Most of us have neither.

Sunday night we learned that Oklahoma is the top team in the land. Sunday afternoon it was Oregon. (Or was it Boise State?) The day before it was Ohio State. A week before that it was Alabama.

The BCS has final word, but it doesn’t speak. It’s an amalgam of math that would make John Nash dizzy. Leave it to bureaucrats to solve a problem by making it worse.

Schools say they can’t play a playoff because it thwarts the schedule of the student, blunts the inner academic. They want a 3.5 average from the 250-pounder who runs a 4.5. Stop it. Just stop it.

You’re worried about the pristine status of the student-athlete – the greatest misnomer of all, at least in football. You worry about the wide receiver’s midterm paper, which presupposes that he wrote it. You want to preserve amateur athletics when it’s nearly extinct. And where was your indignity in 1992 when Barkley and Jordan space-jammed their way to 60-point wins over Angola?

For every Myron Rolle (a Rhodes Scholar from Florida State) there are bushels of Reggie Bushes using the classroom as a chalkboard funnel for the sneaker deal. We all know it. Books are to be burned before reading.

University brass only cares about the cash cow of the bowl system. No, not all schools make money from bowl games, but the BCS ones pay eight-figures. They shun the playoff fun under the guise of guarding their kids. It’s all about the kids. GPA, not BCS, baby.

“In the current system, every game is a playoff!” you scream. Then why do the schools make their own schedules? Notre Dame played Western Michigan last Saturday. I have no idea why. Do you? Did Western Michigan provide the gritty gridiron test for a team that pretends to contend for major bowl games? We could ask Ohio State the same question after they played Eastern Michigan.

Stop the crap and slap the system with a playoff. It works for every other sport. In fact, a tournament is the only thing that makes college basketball tolerable. The St. John’s – South Florida clash in January only matters to the alumni of the schools. (I didn’t even know South Florida existed before they joined the Big East.) But when March Madness starts you’re wrapped in spreadsheets, bracket-busters, office pools – for entertainment purposes only, of course – and dreams of being king of the cubicles.

Eight teams would suffice. Sure, the ninth-ranked team will gripe with the same fervor that the third-ranked team does now. But chances are that the No. 9 team has one or more losses and will preach from a crumbling platform. No one will listen.

Strip the façade of the student-athlete whom, we officially learned, is paid to play.

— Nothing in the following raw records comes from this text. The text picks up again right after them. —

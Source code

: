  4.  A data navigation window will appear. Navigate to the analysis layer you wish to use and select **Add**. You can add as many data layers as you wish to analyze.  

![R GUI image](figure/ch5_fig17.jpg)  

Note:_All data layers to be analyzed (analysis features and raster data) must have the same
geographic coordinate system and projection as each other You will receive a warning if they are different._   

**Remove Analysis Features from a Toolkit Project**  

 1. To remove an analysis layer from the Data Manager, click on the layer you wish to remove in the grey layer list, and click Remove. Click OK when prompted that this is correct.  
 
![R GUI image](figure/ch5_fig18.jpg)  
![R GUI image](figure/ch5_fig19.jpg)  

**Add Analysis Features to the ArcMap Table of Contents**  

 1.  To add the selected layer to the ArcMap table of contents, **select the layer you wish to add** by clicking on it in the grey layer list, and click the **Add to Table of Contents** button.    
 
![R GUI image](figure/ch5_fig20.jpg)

Sports Illustrated broke the story of Josh Luchs, an agent who asserts he supported dozens of college football players and their families as a way to obtain them as clients. The story, though important, is a formality. Anyone with a computer and a pulse had a pretty good idea that college players become pros long before the draft.

There’s about a five-week gap between each team’s final game and their bowl. Remove the conference championship games (which only hurt the few teams forced to play in them) and start the playoff the first week in December.

“Rooting for the laundry” is an old mantra meaning you only care about the jersey, not the guy wearing it. BCS conferences root for laundry too, the money they rinse from Tostitos, FedEx, Allstate…

Is your team in good hands?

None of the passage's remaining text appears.